Recently I have seen a lot of shoulder wear and tear in my practice, often directly related to the amount of push ups my clients have been doing. With today’s many Fitness Challenges going viral, one of the popular ones being +100 push ups a day for 30 days, I have also seen shoulder problems increasing.
Why is that? Shouldn’t more push ups just make you stronger? The answer is poor technique! Just because you can do a lot of repetitions does not automatically mean that you are doing it right.
Are your fingers pointed forward? Are your elbows locked out? Are your forearms staying straight at 90 degrees from the floor at all times during the movement? Is your shoulder moving forward first (not your elbow!)? Is your core braced so that your spine and upper body moves as one unit pivoting from the floor?
Did you nod your head in agreement while reading those questions? Or, are you not really sure what I mean by them? If so, you should take good look at your push up technique right away. Unless you did higher levels gymnastics as school, or just happened to have an amazing coach, most likely this is all new to you. That’s OK. Don’t feel bad about it – get smart instead, and learn to do it right.
Doing push ups with poor technique is like driving a car where the wheel base is off. You can still drive it, but it will always pull a bit to the side and the tires will wear out unevenly and quickly because of the uneven weight distribution. You can think of your shoulders as your upper wheelbase (your hips being the lower) and the same uneven wear and tear will happen there. However, it’s not so easy to “change out the damaged tires” in a human body.

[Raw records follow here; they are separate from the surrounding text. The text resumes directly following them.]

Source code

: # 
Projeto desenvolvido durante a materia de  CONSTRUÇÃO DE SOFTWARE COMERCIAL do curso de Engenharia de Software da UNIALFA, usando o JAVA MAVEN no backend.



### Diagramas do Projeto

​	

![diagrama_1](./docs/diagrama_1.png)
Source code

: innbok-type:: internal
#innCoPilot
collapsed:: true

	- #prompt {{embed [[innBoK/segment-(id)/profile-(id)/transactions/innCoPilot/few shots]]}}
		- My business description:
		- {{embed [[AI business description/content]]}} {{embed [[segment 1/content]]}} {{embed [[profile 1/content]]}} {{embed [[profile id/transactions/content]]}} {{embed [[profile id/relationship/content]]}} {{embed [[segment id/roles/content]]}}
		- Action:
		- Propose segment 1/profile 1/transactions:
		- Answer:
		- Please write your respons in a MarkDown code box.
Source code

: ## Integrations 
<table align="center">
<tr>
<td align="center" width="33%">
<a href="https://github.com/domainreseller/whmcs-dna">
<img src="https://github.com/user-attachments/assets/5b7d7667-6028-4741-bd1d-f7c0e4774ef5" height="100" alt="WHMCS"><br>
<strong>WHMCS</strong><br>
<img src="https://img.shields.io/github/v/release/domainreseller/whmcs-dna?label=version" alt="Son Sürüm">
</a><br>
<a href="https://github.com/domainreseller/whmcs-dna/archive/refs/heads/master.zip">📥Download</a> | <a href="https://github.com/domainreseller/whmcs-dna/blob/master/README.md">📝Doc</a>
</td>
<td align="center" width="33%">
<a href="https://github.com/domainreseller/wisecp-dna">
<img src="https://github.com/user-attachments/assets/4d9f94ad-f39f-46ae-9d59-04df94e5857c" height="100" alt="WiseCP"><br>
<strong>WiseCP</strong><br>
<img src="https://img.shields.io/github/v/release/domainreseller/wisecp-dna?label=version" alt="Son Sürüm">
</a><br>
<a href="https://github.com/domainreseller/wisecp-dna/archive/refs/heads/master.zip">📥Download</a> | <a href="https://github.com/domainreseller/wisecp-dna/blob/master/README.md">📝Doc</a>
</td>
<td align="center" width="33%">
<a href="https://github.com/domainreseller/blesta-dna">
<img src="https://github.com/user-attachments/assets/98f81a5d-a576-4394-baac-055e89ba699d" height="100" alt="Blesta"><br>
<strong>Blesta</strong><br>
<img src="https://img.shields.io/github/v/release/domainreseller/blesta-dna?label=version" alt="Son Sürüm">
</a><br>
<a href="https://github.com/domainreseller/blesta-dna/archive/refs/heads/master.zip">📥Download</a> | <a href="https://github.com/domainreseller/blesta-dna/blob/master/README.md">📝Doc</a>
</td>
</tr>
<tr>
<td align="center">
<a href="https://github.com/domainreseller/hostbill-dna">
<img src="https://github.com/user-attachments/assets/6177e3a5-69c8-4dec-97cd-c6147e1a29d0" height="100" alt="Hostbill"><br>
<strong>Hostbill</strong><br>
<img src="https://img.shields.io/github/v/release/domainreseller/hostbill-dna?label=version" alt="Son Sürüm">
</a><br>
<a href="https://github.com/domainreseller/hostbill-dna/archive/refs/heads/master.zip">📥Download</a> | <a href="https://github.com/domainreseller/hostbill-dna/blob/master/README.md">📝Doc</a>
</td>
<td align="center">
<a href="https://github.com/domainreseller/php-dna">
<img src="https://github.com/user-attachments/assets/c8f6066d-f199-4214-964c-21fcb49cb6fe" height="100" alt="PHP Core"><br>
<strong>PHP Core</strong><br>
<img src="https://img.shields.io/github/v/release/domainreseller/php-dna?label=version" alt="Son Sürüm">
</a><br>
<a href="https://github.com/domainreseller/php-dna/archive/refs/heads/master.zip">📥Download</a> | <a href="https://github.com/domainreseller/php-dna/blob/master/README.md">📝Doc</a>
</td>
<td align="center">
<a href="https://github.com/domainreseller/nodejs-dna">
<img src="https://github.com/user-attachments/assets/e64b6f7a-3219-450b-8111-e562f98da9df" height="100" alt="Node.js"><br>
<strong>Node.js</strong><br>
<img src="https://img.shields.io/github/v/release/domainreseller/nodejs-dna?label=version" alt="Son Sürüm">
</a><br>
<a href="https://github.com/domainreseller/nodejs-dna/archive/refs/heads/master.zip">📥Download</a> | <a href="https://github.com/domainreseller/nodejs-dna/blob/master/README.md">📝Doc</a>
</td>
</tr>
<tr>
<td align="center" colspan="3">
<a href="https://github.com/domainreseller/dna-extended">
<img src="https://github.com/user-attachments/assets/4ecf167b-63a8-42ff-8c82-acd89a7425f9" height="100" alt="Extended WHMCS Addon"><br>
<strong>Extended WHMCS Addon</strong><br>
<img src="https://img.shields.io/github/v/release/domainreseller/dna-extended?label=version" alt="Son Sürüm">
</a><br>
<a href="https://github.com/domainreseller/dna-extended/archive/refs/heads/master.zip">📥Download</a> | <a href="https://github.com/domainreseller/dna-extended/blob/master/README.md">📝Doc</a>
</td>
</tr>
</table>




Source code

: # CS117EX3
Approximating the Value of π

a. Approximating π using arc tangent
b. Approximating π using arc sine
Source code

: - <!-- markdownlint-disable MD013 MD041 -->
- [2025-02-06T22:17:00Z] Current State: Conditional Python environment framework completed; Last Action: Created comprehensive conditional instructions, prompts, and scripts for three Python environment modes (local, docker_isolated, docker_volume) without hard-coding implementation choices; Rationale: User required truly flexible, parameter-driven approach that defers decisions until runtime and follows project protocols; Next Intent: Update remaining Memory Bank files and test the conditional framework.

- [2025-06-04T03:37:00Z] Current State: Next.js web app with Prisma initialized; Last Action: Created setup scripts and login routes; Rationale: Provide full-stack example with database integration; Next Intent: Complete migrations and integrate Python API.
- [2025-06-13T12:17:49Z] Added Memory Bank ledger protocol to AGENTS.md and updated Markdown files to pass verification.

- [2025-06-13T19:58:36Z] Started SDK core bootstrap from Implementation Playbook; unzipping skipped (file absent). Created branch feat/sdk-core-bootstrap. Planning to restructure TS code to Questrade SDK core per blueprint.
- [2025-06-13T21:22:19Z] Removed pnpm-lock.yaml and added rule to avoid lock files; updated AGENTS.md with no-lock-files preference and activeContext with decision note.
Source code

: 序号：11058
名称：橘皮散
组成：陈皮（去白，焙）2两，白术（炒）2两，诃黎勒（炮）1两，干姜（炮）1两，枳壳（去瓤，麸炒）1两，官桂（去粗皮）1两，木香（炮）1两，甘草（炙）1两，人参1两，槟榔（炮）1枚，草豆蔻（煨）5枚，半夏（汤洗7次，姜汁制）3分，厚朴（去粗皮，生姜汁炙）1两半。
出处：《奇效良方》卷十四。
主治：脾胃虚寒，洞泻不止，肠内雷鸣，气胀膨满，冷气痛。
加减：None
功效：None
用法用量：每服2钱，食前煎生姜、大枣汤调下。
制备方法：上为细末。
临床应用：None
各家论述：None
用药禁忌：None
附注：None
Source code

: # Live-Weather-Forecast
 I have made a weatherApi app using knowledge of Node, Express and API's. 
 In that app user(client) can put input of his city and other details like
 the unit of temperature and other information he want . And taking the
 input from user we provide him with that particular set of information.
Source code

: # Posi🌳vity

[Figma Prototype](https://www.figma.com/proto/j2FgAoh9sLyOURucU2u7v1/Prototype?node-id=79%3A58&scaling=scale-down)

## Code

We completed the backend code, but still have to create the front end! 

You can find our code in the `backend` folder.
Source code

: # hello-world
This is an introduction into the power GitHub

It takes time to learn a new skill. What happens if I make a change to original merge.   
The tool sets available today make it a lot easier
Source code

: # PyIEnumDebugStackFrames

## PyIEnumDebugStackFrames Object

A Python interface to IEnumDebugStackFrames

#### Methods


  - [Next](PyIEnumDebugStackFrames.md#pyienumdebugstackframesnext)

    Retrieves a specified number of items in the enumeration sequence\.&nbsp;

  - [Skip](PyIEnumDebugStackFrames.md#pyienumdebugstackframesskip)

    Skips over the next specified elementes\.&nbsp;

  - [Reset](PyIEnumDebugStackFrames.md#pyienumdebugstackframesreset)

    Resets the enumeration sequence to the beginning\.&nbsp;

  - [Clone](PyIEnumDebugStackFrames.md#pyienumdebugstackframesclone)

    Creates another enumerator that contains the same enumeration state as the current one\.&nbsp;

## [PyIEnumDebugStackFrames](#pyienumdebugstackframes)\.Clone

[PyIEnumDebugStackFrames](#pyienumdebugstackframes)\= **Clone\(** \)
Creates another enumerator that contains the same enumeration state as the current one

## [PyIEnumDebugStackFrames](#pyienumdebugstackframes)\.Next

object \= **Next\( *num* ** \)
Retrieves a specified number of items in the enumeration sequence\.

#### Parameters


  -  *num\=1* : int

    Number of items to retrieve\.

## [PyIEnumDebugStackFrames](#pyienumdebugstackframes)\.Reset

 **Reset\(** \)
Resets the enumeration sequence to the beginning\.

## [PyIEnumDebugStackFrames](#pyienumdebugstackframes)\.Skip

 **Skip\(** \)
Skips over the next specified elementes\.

So what’s your game plan? Are you going to blame it on the tires, or are you going to invest some time and energy making sure that your wheel base is solid? Think of it this way. A well functioning machine with good alignment might need some extra oil once in a while but it will not break down just because you increased the repetitions. If it does, something is wrong with the mechanics and you need to fix it.
Coach Carl Paoli is an excellent movement coach, whom I have tremendous respect for. I think it would be a smart move on your part to pay attention to his teachings in all things movement. Practical tip: When you are practicing this, it is a great idea to put a book, block, ball or something behind your forearm. This is to make sure that your forearm does not move backwards during the push up. If your forearm comes in contact with the object, you know it moved, and you can adjust accordingly.
If you are not able to do a complete push up yet, follow this push up scale video. Pay good attention and don’t worm yourself out of this one 😉
Ok, so you think that you already have great mechanics? Great, check yourself in the push up lie detector test by turning your hands the opposite way, having the fingers pointing toward your toes. Also, find out why doing push ups on your knees is not good for your shoulders, and why it will not lead you into a proper push up.
We all need to pay attention to good technique, especially when it comes to the basics as they lay the ground work for all other movement. When it comes to injury prevention there really is no substitute for a solid foundation with great mechanics.